"""

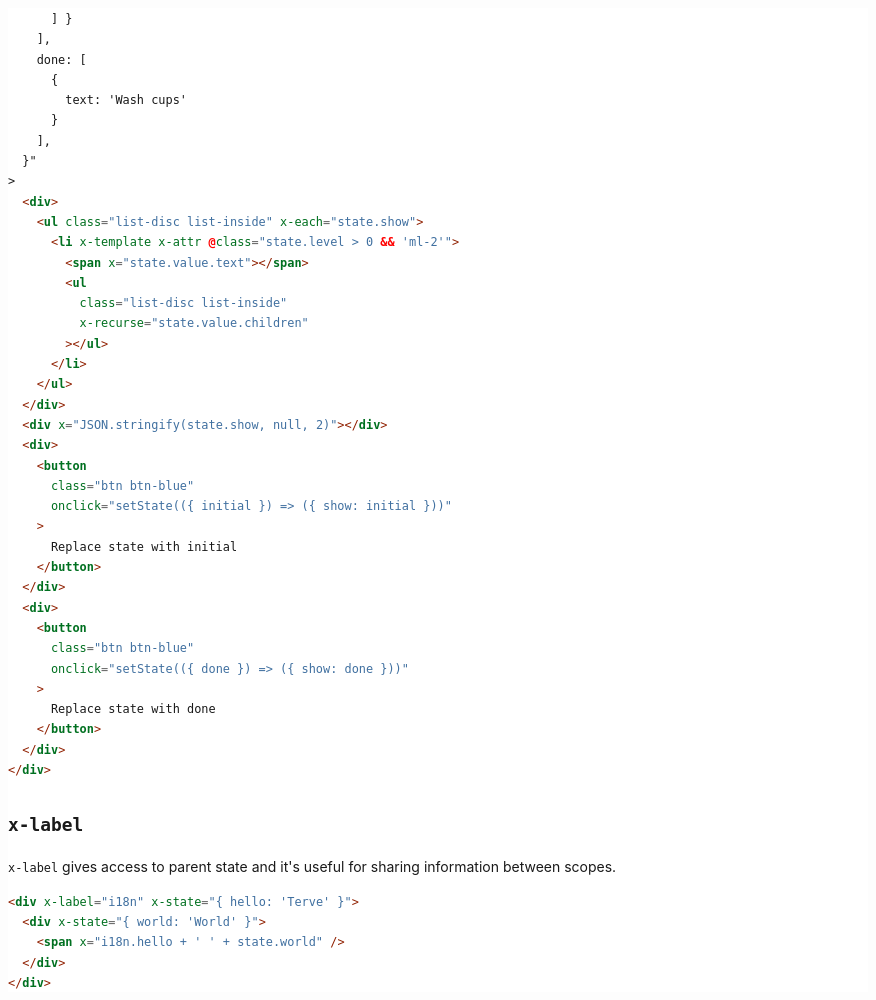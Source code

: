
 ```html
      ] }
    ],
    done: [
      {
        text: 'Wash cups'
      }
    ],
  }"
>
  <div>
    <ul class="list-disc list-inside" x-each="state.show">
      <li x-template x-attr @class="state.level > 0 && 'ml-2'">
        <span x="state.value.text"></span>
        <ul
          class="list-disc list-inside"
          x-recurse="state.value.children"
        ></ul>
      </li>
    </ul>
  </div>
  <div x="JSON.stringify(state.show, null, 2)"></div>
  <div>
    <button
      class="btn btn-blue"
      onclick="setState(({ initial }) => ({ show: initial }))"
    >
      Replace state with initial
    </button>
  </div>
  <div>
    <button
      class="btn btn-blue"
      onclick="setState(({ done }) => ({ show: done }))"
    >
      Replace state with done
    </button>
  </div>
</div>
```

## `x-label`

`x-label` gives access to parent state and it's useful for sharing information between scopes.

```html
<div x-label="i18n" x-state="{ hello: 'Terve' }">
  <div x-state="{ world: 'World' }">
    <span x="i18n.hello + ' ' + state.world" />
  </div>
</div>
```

"""
"""

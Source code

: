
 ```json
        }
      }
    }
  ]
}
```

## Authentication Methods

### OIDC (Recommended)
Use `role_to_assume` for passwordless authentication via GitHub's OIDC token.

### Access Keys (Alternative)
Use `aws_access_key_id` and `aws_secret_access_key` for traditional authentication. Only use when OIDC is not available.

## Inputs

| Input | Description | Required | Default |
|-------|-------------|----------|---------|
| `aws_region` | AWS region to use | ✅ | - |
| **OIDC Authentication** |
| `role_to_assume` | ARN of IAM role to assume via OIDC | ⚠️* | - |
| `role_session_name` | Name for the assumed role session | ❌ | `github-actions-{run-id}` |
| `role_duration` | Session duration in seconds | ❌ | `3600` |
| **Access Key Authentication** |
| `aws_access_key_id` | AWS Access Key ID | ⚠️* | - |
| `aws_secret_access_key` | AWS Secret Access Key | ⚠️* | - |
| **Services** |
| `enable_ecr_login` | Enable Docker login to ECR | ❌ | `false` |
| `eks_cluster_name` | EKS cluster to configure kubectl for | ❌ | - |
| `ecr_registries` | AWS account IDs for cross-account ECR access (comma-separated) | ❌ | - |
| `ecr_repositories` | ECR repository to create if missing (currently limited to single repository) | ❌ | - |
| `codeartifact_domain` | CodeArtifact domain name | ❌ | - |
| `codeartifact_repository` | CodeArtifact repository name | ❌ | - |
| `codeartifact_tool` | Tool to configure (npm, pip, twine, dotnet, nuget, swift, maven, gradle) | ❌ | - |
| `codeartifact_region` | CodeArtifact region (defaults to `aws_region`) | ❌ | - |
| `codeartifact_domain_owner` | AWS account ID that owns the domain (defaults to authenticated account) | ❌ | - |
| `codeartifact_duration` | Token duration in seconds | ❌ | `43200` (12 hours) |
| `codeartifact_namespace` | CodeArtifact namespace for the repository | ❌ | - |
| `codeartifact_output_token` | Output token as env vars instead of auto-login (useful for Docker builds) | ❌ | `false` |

"""

Problem to solve =
Each line holding "defaults" should be copied from the material above.

Expected output =
| `codeartifact_region` | CodeArtifact region (defaults to `aws_region`) | ❌ | - |
| `codeartifact_domain_owner` | AWS account ID that owns the domain (defaults to authenticated account) | ❌ | - |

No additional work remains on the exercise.